◆ Directions:
In the records below, find each line holding the word "invoke" and copy it.

Plain-text document sources
☆ ☆ ☆ ☆

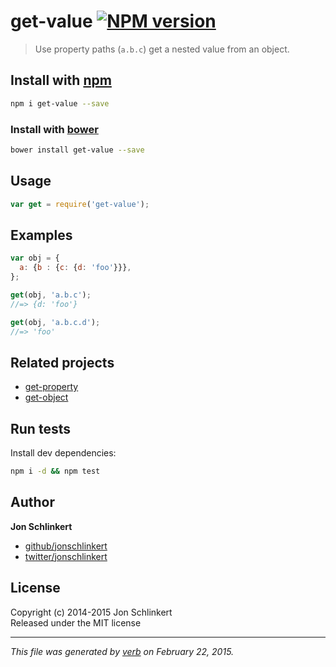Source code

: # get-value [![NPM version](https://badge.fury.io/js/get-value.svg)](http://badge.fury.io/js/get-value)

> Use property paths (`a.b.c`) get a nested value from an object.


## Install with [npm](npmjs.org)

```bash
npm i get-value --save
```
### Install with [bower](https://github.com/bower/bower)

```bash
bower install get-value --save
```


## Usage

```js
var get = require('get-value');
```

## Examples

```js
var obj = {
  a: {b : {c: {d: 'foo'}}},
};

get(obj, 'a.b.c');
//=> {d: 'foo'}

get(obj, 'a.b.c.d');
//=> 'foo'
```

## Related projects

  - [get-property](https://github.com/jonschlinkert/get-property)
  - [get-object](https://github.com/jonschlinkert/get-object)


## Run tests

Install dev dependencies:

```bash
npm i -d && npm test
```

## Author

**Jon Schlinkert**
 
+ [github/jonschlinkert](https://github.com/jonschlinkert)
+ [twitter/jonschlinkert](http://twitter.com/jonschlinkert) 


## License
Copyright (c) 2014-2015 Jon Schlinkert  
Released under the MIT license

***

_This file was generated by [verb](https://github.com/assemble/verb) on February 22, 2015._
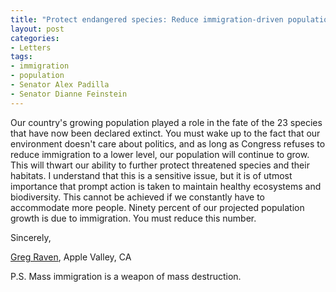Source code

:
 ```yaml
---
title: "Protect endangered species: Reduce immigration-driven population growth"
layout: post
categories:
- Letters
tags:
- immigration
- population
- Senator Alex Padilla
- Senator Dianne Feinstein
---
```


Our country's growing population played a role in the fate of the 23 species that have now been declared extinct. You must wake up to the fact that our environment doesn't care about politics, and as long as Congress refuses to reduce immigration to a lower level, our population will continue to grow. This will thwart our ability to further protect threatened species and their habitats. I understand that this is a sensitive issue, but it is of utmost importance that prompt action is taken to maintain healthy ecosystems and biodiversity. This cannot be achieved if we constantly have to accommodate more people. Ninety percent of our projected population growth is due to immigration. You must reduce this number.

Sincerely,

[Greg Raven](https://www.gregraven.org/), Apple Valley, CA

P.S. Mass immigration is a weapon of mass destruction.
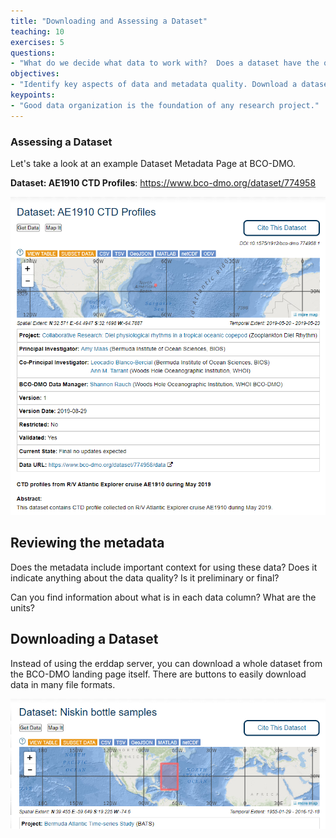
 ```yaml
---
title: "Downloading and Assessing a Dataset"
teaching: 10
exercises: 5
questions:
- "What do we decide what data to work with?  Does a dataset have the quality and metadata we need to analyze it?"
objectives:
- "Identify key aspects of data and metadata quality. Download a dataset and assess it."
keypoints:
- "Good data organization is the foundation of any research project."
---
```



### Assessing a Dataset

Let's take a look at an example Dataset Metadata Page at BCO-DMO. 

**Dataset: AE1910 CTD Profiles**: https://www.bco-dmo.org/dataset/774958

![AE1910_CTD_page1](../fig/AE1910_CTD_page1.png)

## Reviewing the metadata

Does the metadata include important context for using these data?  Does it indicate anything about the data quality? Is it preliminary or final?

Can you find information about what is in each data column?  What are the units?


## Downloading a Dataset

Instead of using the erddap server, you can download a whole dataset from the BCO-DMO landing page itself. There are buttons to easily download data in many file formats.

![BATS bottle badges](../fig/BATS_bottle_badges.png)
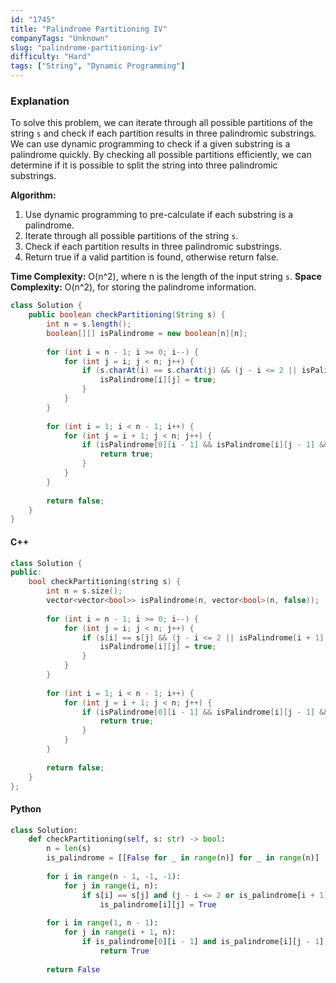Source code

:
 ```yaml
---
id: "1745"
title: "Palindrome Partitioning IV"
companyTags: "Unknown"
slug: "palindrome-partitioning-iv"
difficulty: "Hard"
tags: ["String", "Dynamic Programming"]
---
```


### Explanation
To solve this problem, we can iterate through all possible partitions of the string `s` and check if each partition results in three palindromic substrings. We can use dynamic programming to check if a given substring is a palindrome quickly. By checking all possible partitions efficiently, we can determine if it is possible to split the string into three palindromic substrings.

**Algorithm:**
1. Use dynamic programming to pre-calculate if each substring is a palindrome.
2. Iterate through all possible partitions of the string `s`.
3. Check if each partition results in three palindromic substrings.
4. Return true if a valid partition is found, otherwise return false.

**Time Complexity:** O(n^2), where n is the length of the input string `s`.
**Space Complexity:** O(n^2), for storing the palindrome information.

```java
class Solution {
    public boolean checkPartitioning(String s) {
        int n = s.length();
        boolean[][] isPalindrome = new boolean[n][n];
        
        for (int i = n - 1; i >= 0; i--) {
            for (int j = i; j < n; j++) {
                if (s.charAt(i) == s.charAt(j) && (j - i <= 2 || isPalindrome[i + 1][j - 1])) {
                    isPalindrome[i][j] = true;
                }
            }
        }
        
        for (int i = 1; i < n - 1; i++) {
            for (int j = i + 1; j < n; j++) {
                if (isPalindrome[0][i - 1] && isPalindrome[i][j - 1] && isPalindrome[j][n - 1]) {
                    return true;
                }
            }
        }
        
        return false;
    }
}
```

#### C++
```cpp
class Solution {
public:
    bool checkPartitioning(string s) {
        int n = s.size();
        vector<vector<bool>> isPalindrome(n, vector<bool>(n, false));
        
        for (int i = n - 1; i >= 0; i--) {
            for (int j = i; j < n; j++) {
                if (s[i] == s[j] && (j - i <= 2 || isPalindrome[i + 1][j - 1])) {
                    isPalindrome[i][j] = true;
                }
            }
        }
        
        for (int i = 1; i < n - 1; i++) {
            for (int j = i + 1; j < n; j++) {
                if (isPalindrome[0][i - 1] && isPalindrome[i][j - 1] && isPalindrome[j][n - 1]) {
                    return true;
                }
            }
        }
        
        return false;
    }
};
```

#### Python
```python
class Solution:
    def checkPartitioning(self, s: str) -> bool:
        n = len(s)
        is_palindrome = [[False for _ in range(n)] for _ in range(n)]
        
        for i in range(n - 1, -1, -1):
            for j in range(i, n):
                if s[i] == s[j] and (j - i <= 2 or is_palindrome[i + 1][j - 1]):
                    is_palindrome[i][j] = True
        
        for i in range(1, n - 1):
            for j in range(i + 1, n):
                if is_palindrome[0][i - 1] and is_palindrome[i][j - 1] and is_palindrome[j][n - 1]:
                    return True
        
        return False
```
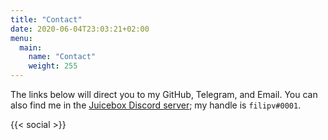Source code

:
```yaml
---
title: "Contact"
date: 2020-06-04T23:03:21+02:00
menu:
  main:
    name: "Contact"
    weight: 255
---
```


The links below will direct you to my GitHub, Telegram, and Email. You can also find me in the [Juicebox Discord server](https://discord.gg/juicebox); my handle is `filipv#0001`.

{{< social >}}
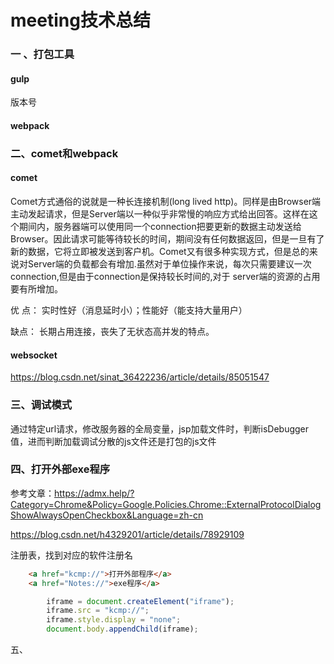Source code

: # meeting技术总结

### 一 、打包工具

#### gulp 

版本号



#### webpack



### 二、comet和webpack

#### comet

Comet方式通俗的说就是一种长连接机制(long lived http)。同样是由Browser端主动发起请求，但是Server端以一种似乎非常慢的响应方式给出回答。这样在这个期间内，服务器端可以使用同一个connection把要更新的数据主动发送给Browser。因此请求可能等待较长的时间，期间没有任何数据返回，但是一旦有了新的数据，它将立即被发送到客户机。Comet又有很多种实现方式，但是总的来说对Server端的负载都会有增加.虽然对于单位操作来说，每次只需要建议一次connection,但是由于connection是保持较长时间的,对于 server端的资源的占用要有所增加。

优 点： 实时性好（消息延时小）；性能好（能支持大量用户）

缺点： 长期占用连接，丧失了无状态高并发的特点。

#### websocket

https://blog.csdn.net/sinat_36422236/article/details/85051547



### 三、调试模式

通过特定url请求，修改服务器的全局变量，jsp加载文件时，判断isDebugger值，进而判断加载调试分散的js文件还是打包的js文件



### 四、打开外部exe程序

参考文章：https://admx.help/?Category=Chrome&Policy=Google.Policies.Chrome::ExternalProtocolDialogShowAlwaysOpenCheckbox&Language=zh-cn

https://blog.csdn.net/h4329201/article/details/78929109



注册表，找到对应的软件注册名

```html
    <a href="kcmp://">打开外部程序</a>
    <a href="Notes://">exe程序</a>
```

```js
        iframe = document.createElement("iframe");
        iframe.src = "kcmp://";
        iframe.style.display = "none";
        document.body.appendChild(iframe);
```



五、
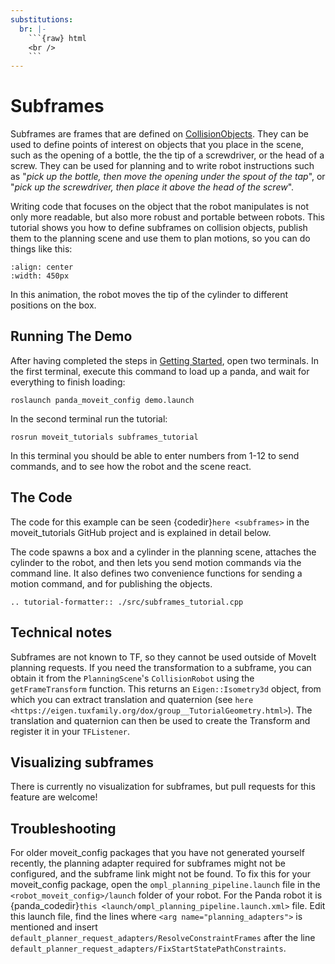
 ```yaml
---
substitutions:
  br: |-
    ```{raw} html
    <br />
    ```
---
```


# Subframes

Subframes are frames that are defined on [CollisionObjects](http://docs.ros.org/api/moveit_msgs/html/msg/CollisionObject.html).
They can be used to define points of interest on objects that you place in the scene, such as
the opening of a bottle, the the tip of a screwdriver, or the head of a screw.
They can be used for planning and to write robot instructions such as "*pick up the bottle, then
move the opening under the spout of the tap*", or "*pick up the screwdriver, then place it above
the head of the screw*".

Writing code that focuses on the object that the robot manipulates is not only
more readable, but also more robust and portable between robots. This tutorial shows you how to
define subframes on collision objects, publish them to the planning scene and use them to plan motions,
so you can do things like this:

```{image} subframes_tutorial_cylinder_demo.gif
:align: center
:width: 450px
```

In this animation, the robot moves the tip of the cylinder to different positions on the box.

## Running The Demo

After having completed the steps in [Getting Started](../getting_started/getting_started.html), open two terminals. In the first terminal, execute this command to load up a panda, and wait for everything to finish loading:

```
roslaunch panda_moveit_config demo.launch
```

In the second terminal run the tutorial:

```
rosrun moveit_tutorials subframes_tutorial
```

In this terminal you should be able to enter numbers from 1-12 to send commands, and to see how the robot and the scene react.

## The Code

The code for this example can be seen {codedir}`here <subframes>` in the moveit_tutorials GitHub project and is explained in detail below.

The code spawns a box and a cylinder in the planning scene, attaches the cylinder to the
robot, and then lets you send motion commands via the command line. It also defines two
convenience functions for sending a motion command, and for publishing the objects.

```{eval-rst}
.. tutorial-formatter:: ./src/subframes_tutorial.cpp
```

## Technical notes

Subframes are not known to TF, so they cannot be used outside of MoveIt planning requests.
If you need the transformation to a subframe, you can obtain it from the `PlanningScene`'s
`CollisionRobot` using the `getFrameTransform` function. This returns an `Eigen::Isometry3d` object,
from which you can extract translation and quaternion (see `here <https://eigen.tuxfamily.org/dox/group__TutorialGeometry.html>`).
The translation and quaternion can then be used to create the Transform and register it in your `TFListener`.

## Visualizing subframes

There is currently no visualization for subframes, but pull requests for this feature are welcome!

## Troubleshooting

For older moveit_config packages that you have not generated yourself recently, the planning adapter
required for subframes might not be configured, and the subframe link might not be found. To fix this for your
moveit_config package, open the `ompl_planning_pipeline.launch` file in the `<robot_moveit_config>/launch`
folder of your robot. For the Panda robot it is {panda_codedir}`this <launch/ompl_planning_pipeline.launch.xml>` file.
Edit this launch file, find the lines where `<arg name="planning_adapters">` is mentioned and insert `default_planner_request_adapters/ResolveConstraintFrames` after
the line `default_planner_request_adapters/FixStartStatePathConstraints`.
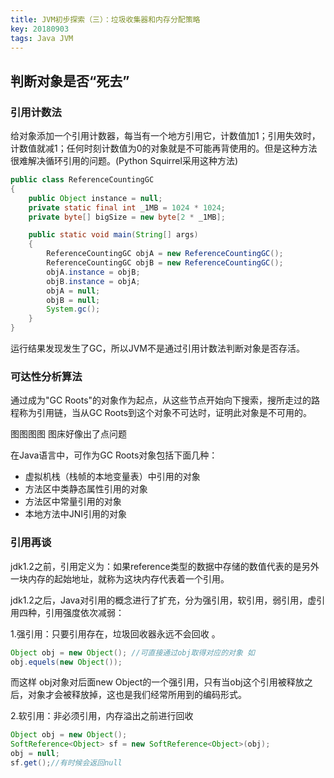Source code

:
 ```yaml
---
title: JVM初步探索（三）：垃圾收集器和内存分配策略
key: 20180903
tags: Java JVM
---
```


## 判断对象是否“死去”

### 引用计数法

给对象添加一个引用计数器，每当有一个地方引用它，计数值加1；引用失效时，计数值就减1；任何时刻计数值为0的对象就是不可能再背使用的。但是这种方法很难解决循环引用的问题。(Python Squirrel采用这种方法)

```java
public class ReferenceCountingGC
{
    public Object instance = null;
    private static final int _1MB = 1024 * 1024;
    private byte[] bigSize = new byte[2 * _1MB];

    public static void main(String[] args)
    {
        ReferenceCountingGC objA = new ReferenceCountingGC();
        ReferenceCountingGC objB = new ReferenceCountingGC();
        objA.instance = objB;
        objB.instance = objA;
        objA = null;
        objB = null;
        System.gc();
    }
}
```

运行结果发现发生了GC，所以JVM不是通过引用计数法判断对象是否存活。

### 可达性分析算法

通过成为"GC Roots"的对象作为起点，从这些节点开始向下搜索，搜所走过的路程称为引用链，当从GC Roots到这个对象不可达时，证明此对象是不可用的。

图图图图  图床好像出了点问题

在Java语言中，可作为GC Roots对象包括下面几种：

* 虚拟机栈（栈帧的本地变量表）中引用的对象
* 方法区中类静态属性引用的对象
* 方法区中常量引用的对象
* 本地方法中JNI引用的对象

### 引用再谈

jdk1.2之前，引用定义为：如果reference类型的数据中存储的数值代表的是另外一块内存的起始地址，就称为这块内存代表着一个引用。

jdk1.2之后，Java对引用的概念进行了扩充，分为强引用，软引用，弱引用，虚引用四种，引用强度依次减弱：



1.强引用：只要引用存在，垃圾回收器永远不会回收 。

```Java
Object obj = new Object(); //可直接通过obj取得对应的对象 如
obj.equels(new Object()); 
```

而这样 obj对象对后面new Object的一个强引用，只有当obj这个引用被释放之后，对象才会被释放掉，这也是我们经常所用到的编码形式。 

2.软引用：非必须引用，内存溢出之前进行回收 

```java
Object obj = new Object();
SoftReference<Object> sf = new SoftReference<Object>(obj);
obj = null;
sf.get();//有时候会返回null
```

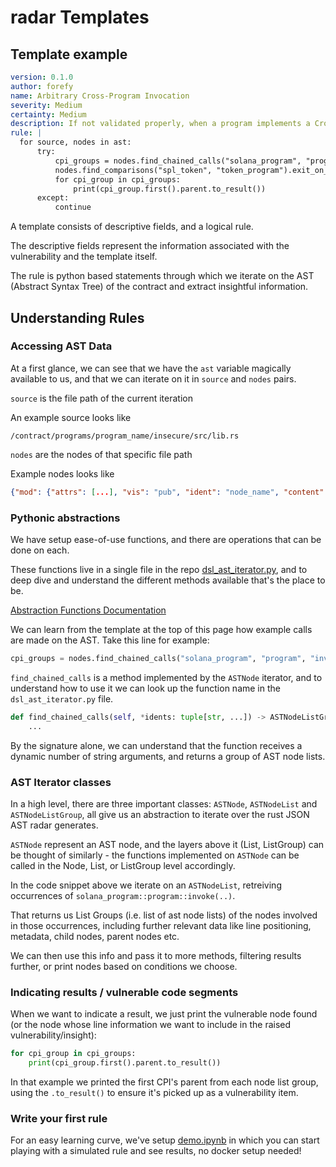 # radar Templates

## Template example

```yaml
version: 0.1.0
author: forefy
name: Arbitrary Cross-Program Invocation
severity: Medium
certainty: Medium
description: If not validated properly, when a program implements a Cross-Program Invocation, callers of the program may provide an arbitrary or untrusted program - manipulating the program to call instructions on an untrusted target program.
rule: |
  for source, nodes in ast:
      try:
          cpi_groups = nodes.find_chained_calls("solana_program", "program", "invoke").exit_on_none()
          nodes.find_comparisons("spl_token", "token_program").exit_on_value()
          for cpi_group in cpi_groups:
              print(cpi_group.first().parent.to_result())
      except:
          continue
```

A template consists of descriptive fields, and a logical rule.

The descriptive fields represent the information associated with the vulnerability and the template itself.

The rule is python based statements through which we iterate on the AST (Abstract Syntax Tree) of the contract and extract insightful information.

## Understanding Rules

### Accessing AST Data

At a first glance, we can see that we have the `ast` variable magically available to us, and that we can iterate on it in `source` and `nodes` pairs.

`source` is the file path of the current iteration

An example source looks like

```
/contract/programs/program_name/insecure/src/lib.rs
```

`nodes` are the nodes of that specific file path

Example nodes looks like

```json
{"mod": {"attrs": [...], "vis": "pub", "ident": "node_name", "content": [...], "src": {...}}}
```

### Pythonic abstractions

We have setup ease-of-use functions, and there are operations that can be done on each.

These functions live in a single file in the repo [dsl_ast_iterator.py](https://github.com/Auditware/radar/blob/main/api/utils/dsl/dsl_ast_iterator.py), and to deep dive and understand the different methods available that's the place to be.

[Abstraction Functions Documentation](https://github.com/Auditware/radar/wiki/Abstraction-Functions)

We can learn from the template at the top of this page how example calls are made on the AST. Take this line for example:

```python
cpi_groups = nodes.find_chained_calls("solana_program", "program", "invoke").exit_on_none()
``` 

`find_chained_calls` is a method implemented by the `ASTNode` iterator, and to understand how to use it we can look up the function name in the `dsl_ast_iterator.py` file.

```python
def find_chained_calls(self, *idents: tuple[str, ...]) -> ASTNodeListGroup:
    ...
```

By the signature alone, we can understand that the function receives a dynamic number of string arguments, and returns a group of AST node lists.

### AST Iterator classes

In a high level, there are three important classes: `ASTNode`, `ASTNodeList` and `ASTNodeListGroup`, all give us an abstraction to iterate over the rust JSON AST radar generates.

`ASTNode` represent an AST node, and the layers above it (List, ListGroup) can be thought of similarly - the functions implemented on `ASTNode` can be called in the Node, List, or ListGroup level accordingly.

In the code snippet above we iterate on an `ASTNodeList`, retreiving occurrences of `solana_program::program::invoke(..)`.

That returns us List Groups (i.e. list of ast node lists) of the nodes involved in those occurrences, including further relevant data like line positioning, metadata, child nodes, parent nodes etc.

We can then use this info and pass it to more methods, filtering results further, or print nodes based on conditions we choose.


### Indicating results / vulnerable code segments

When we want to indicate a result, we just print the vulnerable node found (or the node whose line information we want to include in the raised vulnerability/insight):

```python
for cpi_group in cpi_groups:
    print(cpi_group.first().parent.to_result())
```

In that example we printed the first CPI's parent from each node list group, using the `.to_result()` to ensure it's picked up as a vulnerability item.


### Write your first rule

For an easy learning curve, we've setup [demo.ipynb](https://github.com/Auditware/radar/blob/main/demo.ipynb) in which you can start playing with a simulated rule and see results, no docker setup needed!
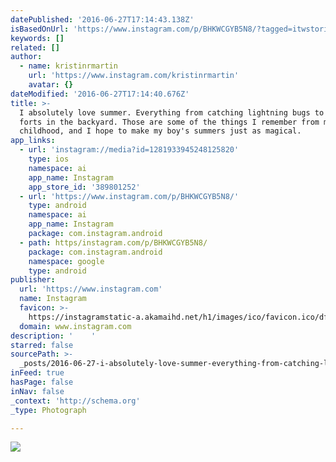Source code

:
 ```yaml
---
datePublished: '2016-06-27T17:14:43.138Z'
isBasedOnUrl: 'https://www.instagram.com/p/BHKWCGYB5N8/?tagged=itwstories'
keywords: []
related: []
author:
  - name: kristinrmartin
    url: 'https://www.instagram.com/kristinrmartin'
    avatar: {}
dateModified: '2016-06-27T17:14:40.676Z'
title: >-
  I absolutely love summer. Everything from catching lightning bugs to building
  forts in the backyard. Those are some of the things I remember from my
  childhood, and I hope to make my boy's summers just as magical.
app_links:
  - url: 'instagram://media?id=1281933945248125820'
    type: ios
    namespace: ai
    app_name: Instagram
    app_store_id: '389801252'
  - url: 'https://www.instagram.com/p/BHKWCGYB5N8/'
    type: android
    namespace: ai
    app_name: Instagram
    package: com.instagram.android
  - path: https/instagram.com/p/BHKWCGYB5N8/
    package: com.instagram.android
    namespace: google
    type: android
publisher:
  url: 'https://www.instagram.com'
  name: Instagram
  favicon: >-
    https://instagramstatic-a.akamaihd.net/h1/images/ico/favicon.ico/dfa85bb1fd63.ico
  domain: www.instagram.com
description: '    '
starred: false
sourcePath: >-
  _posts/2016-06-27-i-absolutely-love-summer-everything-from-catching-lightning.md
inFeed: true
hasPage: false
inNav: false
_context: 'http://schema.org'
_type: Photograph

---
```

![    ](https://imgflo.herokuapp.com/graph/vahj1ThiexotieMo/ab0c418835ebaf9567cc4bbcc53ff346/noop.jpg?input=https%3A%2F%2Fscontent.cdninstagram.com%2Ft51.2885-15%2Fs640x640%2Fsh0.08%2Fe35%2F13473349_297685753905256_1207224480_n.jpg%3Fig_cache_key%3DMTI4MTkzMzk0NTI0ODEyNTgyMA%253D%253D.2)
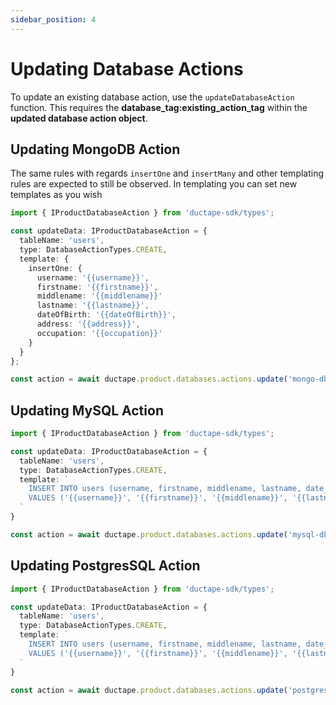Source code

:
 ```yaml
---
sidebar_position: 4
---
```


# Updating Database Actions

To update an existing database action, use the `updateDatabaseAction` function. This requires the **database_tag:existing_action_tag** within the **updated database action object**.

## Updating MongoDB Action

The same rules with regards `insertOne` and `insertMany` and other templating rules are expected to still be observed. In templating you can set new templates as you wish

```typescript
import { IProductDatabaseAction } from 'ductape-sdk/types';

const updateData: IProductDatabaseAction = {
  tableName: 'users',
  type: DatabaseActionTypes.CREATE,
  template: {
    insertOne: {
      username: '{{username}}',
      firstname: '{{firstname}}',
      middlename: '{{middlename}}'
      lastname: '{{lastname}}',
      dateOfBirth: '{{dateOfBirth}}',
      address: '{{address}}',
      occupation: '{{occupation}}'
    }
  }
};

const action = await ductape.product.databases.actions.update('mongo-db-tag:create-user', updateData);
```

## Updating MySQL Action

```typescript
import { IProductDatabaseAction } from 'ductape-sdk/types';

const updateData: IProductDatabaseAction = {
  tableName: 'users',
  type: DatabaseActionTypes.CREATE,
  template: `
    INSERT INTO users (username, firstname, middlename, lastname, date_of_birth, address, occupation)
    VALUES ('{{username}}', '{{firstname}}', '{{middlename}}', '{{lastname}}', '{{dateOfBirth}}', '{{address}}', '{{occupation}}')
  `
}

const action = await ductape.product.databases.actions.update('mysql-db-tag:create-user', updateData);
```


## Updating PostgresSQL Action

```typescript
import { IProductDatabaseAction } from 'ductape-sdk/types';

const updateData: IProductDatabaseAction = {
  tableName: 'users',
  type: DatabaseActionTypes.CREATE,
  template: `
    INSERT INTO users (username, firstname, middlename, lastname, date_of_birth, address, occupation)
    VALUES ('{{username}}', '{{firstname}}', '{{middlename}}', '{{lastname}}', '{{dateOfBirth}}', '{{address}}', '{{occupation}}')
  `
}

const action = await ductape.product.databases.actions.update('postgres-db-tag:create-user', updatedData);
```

☆ ☆ ☆ ☆

◆ Result below:
          cpi_groups = nodes.find_chained_calls("solana_program", "program", "invoke").exit_on_none()
cpi_groups = nodes.find_chained_calls("solana_program", "program", "invoke").exit_on_none()
In the code snippet above we iterate on an `ASTNodeList`, retreiving occurrences of `solana_program::program::invoke(..)`.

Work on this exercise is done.